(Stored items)
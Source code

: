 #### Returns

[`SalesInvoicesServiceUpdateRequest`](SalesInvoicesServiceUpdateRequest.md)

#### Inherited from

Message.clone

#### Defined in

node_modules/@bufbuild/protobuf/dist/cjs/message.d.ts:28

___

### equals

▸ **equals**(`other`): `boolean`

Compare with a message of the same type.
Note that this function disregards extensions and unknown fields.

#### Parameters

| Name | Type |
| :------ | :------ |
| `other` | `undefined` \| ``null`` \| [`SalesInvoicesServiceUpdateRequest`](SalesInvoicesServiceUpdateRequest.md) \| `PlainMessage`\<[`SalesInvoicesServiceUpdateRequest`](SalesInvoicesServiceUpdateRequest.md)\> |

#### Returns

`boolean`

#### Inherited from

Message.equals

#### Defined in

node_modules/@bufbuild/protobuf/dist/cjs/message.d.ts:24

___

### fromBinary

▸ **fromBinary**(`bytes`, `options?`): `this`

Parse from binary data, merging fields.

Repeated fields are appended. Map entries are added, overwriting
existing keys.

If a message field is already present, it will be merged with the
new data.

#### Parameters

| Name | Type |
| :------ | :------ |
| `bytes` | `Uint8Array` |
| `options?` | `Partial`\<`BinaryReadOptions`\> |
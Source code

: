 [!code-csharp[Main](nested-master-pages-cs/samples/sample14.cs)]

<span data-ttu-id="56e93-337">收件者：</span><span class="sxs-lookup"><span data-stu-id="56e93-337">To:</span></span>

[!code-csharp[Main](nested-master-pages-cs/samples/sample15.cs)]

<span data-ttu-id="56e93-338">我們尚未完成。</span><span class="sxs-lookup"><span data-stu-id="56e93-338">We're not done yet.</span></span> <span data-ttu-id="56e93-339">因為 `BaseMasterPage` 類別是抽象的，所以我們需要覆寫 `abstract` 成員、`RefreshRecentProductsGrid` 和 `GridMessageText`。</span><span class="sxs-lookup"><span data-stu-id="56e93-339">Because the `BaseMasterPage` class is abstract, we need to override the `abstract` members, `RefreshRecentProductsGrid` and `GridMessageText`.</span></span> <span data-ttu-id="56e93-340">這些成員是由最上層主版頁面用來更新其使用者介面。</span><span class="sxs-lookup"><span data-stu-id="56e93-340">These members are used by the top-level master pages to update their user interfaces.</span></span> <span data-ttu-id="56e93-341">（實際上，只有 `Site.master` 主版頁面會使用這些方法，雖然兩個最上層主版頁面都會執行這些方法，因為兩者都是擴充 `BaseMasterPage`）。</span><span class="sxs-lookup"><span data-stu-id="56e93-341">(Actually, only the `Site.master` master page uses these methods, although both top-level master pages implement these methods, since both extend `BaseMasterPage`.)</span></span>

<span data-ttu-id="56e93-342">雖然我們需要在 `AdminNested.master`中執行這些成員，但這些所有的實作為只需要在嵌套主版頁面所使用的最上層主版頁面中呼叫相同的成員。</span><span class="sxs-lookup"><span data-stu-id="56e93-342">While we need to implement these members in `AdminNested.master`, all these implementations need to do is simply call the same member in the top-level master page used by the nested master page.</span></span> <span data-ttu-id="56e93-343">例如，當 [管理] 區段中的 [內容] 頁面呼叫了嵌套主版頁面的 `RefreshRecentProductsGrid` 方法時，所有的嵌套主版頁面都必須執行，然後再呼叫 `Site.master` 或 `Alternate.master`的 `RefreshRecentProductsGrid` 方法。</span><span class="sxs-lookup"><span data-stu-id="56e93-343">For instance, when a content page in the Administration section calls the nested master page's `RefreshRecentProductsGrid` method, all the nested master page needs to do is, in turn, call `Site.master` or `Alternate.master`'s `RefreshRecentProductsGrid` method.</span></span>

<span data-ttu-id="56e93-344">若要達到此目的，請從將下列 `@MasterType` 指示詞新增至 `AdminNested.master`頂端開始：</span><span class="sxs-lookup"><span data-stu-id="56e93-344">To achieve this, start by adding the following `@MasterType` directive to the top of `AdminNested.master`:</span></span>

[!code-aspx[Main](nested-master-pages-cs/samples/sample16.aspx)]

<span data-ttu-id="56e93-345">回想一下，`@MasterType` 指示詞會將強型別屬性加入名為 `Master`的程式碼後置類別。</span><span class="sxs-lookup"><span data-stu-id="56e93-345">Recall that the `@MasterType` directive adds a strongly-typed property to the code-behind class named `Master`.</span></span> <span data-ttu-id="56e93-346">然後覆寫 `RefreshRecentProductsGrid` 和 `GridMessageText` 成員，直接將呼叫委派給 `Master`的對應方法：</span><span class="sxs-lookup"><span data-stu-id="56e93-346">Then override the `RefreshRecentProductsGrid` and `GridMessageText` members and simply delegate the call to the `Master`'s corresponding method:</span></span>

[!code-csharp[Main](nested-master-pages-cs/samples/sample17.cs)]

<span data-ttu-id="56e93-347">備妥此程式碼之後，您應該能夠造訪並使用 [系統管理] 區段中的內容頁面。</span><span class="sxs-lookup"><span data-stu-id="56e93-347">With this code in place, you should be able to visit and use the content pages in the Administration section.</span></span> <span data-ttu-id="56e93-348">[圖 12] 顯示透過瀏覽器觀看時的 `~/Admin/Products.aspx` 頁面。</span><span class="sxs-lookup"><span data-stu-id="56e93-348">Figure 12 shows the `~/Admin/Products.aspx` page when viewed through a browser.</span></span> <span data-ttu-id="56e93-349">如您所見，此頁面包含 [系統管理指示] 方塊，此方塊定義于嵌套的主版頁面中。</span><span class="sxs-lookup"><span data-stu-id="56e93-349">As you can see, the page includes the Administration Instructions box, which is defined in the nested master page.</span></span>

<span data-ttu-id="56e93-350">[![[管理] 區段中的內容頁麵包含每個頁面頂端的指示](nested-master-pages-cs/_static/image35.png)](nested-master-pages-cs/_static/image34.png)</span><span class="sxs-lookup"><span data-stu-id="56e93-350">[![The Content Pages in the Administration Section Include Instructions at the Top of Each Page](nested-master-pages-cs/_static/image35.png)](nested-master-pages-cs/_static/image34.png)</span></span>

Action item:
Each line above that holds the string "other" should be copied and shown.

Problem solution:
▸ **equals**(`other`): `boolean`
| `other` | `undefined` \| ``null`` \| [`SalesInvoicesServiceUpdateRequest`](SalesInvoicesServiceUpdateRequest.md) \| `PlainMessage`\<[`SalesInvoicesServiceUpdateRequest`](SalesInvoicesServiceUpdateRequest.md)\> |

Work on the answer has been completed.